In merito alle voci di mercato che lo volevano vicinissimo al Napoli: “Non so come sia andata. – ammette Crisscito – Resterò allo Zenit sino a fine stagione. Poi non so se coronerò il sogno di giocare con la squadra della mia terra. Un giorno voglio tornare al Genoa: mi sento a casa, ho messo radici con la famiglia e a Gasperini devo tutti. Mi ha aiutato in campo e fuori”.
Criscito mira senza mezzi termini a trovare un posto per il Mondiale in Brasile: “Ringrazio Prandelli e i compagni per le attenzioni mostrate. Sono tornato come se nulla fosse. Ma non è stata una passeggiata. Dove preferisco giocare? Io sto bene sia nella difesa a 3 che a 4. Barzagli, Bonucci e Chiellini sono una garanzia, con loro è facile integrarsi. È un nostro punto di forza per il Mondiale. Certo se pensiamo a Nesta e Cannavaro è impossibile fare paragoni, sono stati dei fuoriclasse. Siamo sempre competitivi e vale per tutti i reparti. Prandelli ci ha dato la mentalità giusta e spero di meritarmi la chiamata a Madrid contro la Spagna. Una rivincita della finale europea. Ma ero in campo quando li abbiamo battuti in amichevole a Bari”.

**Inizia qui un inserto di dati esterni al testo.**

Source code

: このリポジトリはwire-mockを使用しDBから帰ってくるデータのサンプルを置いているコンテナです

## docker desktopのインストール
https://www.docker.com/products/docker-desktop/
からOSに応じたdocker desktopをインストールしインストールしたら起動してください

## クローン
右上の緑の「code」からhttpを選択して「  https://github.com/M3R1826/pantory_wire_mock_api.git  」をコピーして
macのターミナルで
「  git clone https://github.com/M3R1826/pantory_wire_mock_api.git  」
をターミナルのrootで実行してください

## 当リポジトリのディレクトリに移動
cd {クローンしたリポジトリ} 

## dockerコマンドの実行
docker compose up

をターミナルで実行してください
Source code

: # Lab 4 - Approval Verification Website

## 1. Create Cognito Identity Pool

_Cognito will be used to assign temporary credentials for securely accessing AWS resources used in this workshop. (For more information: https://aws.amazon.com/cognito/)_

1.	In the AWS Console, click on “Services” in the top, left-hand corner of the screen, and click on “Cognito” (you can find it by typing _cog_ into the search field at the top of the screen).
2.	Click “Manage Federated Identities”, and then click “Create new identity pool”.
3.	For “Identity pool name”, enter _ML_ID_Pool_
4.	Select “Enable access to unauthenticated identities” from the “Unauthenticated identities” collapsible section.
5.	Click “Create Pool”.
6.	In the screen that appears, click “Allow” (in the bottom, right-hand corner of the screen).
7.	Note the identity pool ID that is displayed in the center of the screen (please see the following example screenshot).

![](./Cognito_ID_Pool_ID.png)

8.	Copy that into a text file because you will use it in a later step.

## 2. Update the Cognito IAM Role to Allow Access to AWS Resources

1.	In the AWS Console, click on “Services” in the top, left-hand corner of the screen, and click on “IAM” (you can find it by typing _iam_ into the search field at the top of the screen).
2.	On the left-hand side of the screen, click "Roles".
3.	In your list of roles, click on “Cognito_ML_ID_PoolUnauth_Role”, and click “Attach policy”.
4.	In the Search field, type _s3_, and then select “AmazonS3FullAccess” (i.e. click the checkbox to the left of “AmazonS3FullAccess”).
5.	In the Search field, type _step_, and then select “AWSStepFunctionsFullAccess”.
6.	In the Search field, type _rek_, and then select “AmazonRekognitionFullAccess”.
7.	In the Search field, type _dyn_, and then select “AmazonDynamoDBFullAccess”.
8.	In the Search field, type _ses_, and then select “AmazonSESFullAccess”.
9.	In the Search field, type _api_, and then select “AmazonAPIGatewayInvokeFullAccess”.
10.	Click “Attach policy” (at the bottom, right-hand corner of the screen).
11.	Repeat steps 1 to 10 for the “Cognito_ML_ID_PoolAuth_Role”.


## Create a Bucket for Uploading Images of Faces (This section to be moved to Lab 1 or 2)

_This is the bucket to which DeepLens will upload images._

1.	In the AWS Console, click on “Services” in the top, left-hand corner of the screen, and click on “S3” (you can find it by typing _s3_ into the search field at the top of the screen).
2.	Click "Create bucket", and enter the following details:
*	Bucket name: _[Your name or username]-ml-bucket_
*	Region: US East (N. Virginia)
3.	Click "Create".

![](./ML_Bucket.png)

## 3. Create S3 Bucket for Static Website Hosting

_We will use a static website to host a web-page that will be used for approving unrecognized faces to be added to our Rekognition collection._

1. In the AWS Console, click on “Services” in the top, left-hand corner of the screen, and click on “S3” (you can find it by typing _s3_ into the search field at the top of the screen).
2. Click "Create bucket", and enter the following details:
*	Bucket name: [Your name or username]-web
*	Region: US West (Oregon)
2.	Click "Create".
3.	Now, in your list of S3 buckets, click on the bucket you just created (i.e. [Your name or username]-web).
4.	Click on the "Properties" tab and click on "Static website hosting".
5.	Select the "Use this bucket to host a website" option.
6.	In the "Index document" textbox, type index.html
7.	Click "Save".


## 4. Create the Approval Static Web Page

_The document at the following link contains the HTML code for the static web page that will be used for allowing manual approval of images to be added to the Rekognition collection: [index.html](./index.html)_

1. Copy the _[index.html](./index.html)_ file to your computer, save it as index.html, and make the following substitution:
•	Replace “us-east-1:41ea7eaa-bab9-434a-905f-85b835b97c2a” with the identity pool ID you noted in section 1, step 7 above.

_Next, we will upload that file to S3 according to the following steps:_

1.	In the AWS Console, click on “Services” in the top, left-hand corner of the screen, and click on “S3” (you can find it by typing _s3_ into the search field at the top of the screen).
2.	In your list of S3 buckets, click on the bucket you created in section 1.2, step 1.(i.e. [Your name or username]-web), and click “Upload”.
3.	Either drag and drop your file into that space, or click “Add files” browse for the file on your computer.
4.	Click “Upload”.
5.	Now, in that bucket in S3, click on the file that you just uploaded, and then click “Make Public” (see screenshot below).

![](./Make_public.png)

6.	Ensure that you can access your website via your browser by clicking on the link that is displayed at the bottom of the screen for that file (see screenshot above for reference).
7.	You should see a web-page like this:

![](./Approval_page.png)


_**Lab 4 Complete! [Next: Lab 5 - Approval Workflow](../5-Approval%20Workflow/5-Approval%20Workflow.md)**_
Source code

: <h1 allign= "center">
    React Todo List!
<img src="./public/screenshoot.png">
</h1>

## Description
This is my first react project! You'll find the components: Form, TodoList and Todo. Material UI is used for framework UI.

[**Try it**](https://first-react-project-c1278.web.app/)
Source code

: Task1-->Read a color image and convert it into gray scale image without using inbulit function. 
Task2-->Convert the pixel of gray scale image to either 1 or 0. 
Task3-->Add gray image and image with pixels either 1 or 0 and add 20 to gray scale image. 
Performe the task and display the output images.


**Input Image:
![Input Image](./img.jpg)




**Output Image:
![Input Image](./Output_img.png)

Per adesso il calciatore pensa solo allo Zenit, ed al prossimo impegno di Champions League: “Il match di martedì conrtro il Borussia Dortmund – dichiara Criscito alla ‘Gazzetta dello Sport’ – è un appuntamento fondamentale per la nostra stagione. Loro in Germania sono oscurati da un grandissimo Bayern, ma in Champions si sono qualificati in un girone fortissimo, superando al fotofinish un Napoli brillante”.